Supreme Judicial Court of Massachusetts

October 29, 2019

COMMONWEALTH
v.
ASHE A., a juvenile.

          Eva G. Jellison for the juvenile.

          Laurie Yeshulas, Assistant District Attorney, for the Commonwealth.

          Melissa Allen Celli, for youth advocacy division of the Committee for Public Counsel Services & others, amici curiae, submitted a brief.

         All slip opinions and orders are subject to formal revision and are superseded by the advance sheets and bound volumes of the Official Reports. If you find a typographical error or other formal error, please notify the Reporter of Decisions, Supreme Judicial Court, John Adams Courthouse, 1 Pemberton Square, Suite 2500, Boston, MA, 02108-1750; (617) 557-103 0; SJCReporter@sjc.state.ma.us

         On February 20, 2018, a complaint issued against the juvenile charging him with disturbing a school assembly, in violation of G. L. c. 272, § 40, as amended by St. 1969, c. 463, § 1. He was arraigned in the Juvenile Court on the same day. At the time, § 40 provided that "[w]hoever wilfully interrupts or disturbs a school . . . shall be punished." While the juvenile's case was pending in the Juvenile Court, on April 13, 2018, the Legislature enacted "An Act relative to criminal justice reform" (act). St. 2018, c. 69. As part of the act, the Legislature struck the former statute in its entirety and replaced it.[1] The statute now provides:

"Whoever willfully interrupts or disturbs an assembly of people meeting for a lawful purpose shall be punished by imprisonment for not more than [one] month or by a fine of not more than [fifty dollars]; provided, however, that an elementary or secondary student shall not be adjudged a delinquent child for an alleged violation of this section for such conduct within school buildings or on school grounds or in the course of school-related events."

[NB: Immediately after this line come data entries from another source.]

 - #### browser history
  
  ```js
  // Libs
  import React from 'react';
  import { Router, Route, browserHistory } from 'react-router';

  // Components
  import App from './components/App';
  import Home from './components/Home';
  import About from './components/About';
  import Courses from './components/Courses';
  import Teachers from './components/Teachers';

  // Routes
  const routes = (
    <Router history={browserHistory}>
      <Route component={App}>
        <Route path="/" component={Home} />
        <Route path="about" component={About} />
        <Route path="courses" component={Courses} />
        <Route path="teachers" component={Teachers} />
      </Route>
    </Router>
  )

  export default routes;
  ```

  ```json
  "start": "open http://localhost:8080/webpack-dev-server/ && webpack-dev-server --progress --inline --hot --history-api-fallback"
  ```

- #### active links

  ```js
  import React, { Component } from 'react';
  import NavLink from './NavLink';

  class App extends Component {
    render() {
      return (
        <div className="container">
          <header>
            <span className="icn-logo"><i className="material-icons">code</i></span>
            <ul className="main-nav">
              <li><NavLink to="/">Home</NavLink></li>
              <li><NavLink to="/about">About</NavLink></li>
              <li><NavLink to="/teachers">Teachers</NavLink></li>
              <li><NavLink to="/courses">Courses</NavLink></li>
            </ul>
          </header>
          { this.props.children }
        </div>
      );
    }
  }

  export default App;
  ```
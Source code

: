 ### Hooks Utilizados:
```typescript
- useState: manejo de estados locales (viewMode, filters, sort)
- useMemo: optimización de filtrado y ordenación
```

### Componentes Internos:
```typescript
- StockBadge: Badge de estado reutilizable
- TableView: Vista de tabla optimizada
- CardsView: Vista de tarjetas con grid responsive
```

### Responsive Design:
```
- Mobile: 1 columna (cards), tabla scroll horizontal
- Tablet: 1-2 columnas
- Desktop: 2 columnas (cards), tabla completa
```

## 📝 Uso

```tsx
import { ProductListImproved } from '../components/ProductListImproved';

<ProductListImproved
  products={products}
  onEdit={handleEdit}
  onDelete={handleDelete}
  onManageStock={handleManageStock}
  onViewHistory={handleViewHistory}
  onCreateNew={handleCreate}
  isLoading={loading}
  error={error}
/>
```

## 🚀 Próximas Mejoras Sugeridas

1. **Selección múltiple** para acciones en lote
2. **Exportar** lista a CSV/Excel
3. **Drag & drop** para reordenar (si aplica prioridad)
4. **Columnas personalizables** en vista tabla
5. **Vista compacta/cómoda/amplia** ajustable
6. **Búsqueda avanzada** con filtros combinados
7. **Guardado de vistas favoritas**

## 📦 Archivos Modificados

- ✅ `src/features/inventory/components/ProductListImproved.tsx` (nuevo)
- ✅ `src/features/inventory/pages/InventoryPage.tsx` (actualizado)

         G. L. c. 272, § 40, as appearing in St. 2018, c. 69, § 159. A judge in the Juvenile Court declined to apply the amended statute retroactively to the juvenile's conduct, and the juvenile was adjudicated delinquent in October 2018. We granted the juvenile's application for direct appellate review to consider whether St. 2018, c. 69, § 159, should be applied retroactively to cases pending on April 13, 2018.[2] We conclude that it should. We vacate the delinquency adjudication and remand the matter to the Juvenile Court for dismissal of the complaint.

         Background.

On February 16, 2018, while sitting with other boys at a school lunch table, the juvenile made "prank" telephone calls to a help hotline and a television news station. When he spoke to the news station, the juvenile said something to the effect of: "I didn't get my lunch, I feel like killing someone." The news station contacted the police and a brief investigation identified the source of the calls as the juvenile's telephone and a tablemate's telephone. By that time, the juvenile had been released from school for an unrelated reason. Because the juvenile was no longer inside the school, the school administration ordered the students, faculty, and staff to shelter in place, disrupting the school routine. The order remained in effect for about an hour, until both boys were located.

         Discussion.

The applicable principles of statutory construction were recently described in Lazlo L. v. Commonwealth, 482 Mass. 325, 328-330 (2019), and need not be repeated here. To summarize, in construing a "strictly penal" statute, [3] Commonwealth v. Dotson, 462 Mass. 96, 99 (2012), the presumption is that "[t]he repeal of a statute shall not affect any . . . proceeding pending at the time of the repeal for an offence committed . . . under the statute repealed," unless that construction would be "[(1)] inconsistent with the manifest intent of the law-making body or [(2)] repugnant to the context of the same statute." G. L. c. 4, § 6. Our analysis begins, therefore, with the presumption that St. 2018, c. 69, § 159, is prospective in application.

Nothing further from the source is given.